Nothing dangerous, then. She cued the music for her
best move, the split pinwheel around the trapeze. She'd
messed it up yesterday.
"I was really looking forward to showing you a natural
forest." Elsbith sounded like she'd been expecting a warm
buttered muffin and received a bowl of overcooked kale
instead. Amandine paused her noter and looked out. This
woodland wasn't as dark as the one back home, with oak or
whatever interspersed between the tall bottlebrush pines.
"How can you tell it's not real?" she asked, actually
curious.
"Natural forests don't have built–in picnic areas
or topiary."
"What's topiary?"
"A bush shaped to look like a creature. Like the trail
markers in Drunk Goat Woods."
No dragons in Earth forests? How sad. Amandine drummed
her fingertips on her noter. She stopped a moment later,
smiling sheepishly.
Elsbith smiled back, then sighed. She turned Amandine's
noter back on. (Go on).
An hour of silence followed, with Elsbith's nose so
close to the window field Amandine expected to see sparks.
Unfathomable. Amandine had expected so much more. After
all, the section of Penance they inhabited was larger than
Jupiter. How could it be so empty and boring between
cities? She tugged her scarf lower on her forehead and dug
her hand into her pocket, bunching the fabric in her fist.
After another hour, Amandine began to scan the
landscape, desperate for a safe distraction: her face, warm
and prickly when they first set out, now itched fiercely,
but she couldn't scratch. If she smudged her makeup,
everyone would see she was a leopard.
A boy across the aisle said, "Papa, look!"
Five equilateral peaks frosted with laser precision:
the Penance version of the Alps, welcoming them to the city
of Trump Point. The train slowed as it swung around the
base of the staircase–staggered range, past strips of
barrel cacti, prairie grass, and swamp oak. Perched on the
oaks' highest branches, Japanese macaques hurled cacti at
the dingoes circling below. A grazing Galápagos tortoise
craned his neck, trying to catch one of the missiles.
Grinning madly, Amandine rose and stood by the door as
they approached the station, tapping her fingers against
her leg. They slipped out before the door fully opened,
into a crowd that was a hundred times larger than any she'd
ever seen. She stopped short. Someone pushed her from
behind. Amandine jumped.
"This way, Dearheart," said Elsbith. Snippets of
conversation snagged Amandine's attention as they shuffled
through a sea of coats, momentarily pulling her focus away
from the ground and the dreaded sound of thick–heeled
boots. Holo ads popped out of every support beam, adding to
the din. Her shoulder blades tingled with the awareness of
all the bodies behind her. A gap opened to their right.

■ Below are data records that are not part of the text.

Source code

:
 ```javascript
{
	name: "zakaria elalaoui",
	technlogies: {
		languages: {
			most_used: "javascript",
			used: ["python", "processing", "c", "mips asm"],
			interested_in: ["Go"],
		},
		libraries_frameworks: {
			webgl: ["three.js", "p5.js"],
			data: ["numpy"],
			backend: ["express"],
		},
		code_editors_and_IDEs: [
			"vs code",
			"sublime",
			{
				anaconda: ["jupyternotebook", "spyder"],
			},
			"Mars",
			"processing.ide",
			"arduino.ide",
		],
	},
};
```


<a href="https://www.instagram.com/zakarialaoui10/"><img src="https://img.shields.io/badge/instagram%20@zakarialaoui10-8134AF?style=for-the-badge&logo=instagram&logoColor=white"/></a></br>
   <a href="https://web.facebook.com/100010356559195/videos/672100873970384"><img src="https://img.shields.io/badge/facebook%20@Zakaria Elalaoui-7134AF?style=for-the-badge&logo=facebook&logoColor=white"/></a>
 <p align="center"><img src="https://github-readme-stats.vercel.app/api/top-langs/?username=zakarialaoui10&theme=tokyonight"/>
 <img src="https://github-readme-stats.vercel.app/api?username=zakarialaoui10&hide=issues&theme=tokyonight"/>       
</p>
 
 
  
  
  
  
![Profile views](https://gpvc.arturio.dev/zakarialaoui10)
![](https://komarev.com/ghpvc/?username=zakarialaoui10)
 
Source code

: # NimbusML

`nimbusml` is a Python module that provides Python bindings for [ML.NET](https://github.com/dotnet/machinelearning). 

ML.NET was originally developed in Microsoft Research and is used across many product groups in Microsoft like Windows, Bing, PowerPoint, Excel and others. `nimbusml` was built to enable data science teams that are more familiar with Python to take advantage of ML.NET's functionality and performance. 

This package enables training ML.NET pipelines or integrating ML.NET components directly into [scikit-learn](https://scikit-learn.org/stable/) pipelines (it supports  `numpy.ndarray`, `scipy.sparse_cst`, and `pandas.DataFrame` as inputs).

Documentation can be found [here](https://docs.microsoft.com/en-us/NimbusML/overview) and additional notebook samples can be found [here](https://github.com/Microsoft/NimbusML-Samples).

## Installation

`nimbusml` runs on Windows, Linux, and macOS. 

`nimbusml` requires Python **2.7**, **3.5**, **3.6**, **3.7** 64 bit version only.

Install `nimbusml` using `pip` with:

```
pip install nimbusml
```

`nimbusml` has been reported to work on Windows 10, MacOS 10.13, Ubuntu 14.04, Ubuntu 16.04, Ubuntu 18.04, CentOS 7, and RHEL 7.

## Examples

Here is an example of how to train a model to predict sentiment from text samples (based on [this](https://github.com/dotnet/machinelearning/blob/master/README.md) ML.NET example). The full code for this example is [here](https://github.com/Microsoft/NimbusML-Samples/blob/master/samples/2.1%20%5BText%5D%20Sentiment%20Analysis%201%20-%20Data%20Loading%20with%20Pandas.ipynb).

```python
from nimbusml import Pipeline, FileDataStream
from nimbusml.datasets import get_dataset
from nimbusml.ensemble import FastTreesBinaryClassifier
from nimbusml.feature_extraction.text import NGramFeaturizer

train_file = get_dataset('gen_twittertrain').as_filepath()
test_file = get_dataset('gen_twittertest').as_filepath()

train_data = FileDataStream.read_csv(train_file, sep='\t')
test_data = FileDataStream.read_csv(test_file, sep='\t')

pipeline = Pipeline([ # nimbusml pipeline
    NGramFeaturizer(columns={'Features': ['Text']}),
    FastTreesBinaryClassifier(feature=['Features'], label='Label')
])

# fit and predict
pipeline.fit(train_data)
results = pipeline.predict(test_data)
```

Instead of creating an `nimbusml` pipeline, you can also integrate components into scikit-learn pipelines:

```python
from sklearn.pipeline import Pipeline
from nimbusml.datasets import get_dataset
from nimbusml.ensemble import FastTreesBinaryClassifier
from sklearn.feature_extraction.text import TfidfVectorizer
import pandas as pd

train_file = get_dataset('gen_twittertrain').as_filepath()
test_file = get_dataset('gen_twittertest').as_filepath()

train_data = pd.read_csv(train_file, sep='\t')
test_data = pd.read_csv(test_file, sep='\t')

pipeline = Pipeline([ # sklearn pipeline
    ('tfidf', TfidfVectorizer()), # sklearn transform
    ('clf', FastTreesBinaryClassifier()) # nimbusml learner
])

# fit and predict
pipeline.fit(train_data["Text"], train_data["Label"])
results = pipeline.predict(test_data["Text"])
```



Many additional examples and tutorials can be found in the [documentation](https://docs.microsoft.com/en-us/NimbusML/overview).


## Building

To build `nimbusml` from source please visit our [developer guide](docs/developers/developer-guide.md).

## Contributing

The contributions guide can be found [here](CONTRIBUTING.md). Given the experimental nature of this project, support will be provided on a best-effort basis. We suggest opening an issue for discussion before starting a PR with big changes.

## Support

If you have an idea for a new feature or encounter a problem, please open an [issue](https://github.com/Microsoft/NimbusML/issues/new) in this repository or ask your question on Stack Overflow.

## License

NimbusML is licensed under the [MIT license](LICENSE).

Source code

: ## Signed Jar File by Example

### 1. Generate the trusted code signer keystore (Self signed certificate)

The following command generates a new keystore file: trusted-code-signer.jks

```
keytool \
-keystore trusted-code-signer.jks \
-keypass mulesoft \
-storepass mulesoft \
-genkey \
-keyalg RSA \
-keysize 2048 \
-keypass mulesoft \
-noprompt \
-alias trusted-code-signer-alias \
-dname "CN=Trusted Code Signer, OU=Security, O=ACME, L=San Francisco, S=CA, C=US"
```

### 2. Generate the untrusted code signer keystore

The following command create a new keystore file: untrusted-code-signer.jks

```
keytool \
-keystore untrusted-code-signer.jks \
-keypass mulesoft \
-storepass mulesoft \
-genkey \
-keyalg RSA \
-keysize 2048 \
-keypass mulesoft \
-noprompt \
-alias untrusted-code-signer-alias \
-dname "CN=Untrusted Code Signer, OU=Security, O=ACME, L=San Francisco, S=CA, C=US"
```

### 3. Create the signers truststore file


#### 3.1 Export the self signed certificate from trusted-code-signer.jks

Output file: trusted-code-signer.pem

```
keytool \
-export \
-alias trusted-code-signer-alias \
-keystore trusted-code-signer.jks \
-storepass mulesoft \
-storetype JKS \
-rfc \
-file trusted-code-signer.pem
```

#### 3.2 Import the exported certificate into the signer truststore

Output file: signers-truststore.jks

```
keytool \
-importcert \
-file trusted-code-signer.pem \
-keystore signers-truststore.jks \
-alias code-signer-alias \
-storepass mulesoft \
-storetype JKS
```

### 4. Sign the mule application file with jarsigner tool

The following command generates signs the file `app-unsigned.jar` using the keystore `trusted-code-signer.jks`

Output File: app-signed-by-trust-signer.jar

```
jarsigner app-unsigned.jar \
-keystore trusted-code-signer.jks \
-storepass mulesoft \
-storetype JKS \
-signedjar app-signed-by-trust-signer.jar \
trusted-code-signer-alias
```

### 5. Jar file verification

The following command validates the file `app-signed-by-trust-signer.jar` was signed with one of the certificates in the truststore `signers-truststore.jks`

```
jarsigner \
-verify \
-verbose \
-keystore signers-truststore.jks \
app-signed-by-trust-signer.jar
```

Amandine saw a flash of white. She held her breath until
the crowd shifted and she saw it was a hat, not a
Plaguellant's hooded cape. Idiot. It's too crowded here for
Plaguellants. They might be touched by accident. This
station was probably one of the safest places for a leopard
in the whole colony.
The crowd shifted, revealing eight exit doors. Amandine
breathed easier.
Just a few steps short of the exit, a man stepped in
front of them, thrusting his hand toward Elsbith. "Jom
Merkel, medical genealogist." He flashed a plastic smile at
Amandine. "I help smart young people like you evaluate
their medical risks."
Not people like me. She said, (No thanks), with a
reasonably polite gesture. She didn't need to worry about
which organ to select for lifetime coverage. Though
entitled to the colony's universal health care of
immunizations plus one organ, she'd never use it; a
hospital meant too much risk of exposure.
Out on the street, the crowd was much thinner and she
could see all around her. Amandine took a few calming
breaths. She squeezed and released her hands in her pockets.
"The circus is only five kilometers from here," said
Elsbith. "Should we jog, to help you warm up?"